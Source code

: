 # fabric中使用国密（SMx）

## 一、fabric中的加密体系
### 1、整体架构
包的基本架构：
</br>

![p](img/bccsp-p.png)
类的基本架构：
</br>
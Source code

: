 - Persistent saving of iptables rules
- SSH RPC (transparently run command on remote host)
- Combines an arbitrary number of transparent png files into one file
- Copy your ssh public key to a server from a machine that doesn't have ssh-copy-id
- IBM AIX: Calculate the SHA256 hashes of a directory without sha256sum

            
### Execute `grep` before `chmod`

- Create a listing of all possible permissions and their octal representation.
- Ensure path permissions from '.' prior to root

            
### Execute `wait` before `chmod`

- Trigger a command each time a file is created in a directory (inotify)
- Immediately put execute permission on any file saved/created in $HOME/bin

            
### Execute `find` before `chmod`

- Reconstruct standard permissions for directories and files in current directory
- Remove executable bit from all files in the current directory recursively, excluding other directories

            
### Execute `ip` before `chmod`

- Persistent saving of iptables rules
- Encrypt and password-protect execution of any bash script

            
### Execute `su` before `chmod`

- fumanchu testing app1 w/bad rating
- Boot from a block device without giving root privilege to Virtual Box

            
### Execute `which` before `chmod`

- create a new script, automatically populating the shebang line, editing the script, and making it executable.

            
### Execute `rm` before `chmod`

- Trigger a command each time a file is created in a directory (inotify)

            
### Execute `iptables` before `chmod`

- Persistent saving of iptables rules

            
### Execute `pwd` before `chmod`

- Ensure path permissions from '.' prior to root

● **What is required**
Report each line in the preceding entries that holds the string "without".

● **Response to this task**
- IBM AIX: Calculate the SHA256 hashes of a directory without sha256sum
- Boot from a block device without giving root privilege to Virtual Box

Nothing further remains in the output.